Start of Block

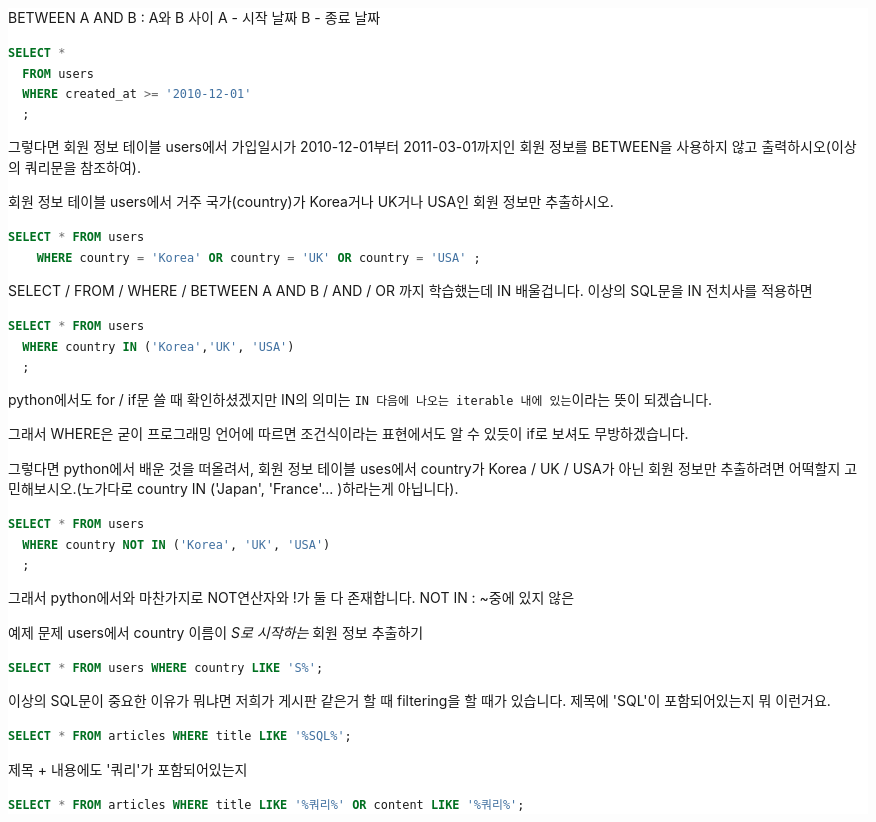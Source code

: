 BETWEEN A AND B : A와 B 사이
A - 시작 날짜
B - 종료 날짜

```sql
SELECT *
  FROM users
  WHERE created_at >= '2010-12-01'
  ;
```

그렇다면 회원 정보 테이블 users에서 가입일시가 2010-12-01부터 2011-03-01까지인 회원 정보를 BETWEEN을 사용하지 않고 출력하시오(이상의 쿼리문을 참조하여).
```sql

```
회원 정보 테이블 users에서 거주 국가(country)가 Korea거나 UK거나 USA인 회원 정보만 추출하시오.
```sql
SELECT * FROM users
	WHERE country = 'Korea' OR country = 'UK' OR country = 'USA' ;
```
SELECT / FROM / WHERE / BETWEEN A AND B / AND / OR
까지 학습했는데 IN 배울겁니다.
이상의 SQL문을 IN 전치사를 적용하면
```sql
SELECT * FROM users
  WHERE country IN ('Korea','UK', 'USA')
  ;
```
python에서도 for / if문 쓸 때 확인하셨겠지만 IN의 의미는 `IN 다음에 나오는 iterable 내에 있는`이라는 뜻이 되겠습니다.

그래서 WHERE은 굳이 프로그래밍 언어에 따르면 조건식이라는 표현에서도 알 수 있듯이 if로 보셔도 무방하겠습니다.

그렇다면 python에서 배운 것을 떠올려서, 회원 정보 테이블 uses에서 country가 Korea / UK / USA가 아닌 회원 정보만 추출하려면 어떡할지 고민해보시오.(노가다로 country IN ('Japan', 'France'... )하라는게 아닙니다).
```sql
SELECT * FROM users
  WHERE country NOT IN ('Korea', 'UK', 'USA')
  ;
```
그래서 python에서와 마찬가지로 NOT연산자와 !가 둘 다 존재합니다.
NOT IN : ~중에 있지 않은

예제 문제
users에서 country 이름이 _S로 시작하는_ 회원 정보 추출하기
```sql
SELECT * FROM users WHERE country LIKE 'S%';
```
이상의 SQL문이 중요한 이유가 뭐냐면 저희가 게시판 같은거 할 때 filtering을 할 때가 있습니다. 제목에 'SQL'이 포함되어있는지 뭐 이런거요.
```sql
SELECT * FROM articles WHERE title LIKE '%SQL%';
```
제목 + 내용에도 '쿼리'가 포함되어있는지
```sql
SELECT * FROM articles WHERE title LIKE '%쿼리%' OR content LIKE '%쿼리%';
```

End of Block

The data must come back word for word, with every picture removed.

Source code

: BETWEEN A AND B : A와 B 사이
A - 시작 날짜
B - 종료 날짜

```sql
SELECT *
  FROM users
  WHERE created_at >= '2010-12-01'
  ;
```

그렇다면 회원 정보 테이블 users에서 가입일시가 2010-12-01부터 2011-03-01까지인 회원 정보를 BETWEEN을 사용하지 않고 출력하시오(이상의 쿼리문을 참조하여).
```sql

```
회원 정보 테이블 users에서 거주 국가(country)가 Korea거나 UK거나 USA인 회원 정보만 추출하시오.
```sql
SELECT * FROM users
	WHERE country = 'Korea' OR country = 'UK' OR country = 'USA' ;
```
SELECT / FROM / WHERE / BETWEEN A AND B / AND / OR
까지 학습했는데 IN 배울겁니다.
이상의 SQL문을 IN 전치사를 적용하면
```sql
SELECT * FROM users
  WHERE country IN ('Korea','UK', 'USA')
  ;
```
python에서도 for / if문 쓸 때 확인하셨겠지만 IN의 의미는 `IN 다음에 나오는 iterable 내에 있는`이라는 뜻이 되겠습니다.

그래서 WHERE은 굳이 프로그래밍 언어에 따르면 조건식이라는 표현에서도 알 수 있듯이 if로 보셔도 무방하겠습니다.

그렇다면 python에서 배운 것을 떠올려서, 회원 정보 테이블 uses에서 country가 Korea / UK / USA가 아닌 회원 정보만 추출하려면 어떡할지 고민해보시오.(노가다로 country IN ('Japan', 'France'... )하라는게 아닙니다).
```sql
SELECT * FROM users
  WHERE country NOT IN ('Korea', 'UK', 'USA')
  ;
```
그래서 python에서와 마찬가지로 NOT연산자와 !가 둘 다 존재합니다.
NOT IN : ~중에 있지 않은

예제 문제
users에서 country 이름이 _S로 시작하는_ 회원 정보 추출하기
```sql
SELECT * FROM users WHERE country LIKE 'S%';
```
이상의 SQL문이 중요한 이유가 뭐냐면 저희가 게시판 같은거 할 때 filtering을 할 때가 있습니다. 제목에 'SQL'이 포함되어있는지 뭐 이런거요.
```sql
SELECT * FROM articles WHERE title LIKE '%SQL%';
```
제목 + 내용에도 '쿼리'가 포함되어있는지
```sql
SELECT * FROM articles WHERE title LIKE '%쿼리%' OR content LIKE '%쿼리%';
```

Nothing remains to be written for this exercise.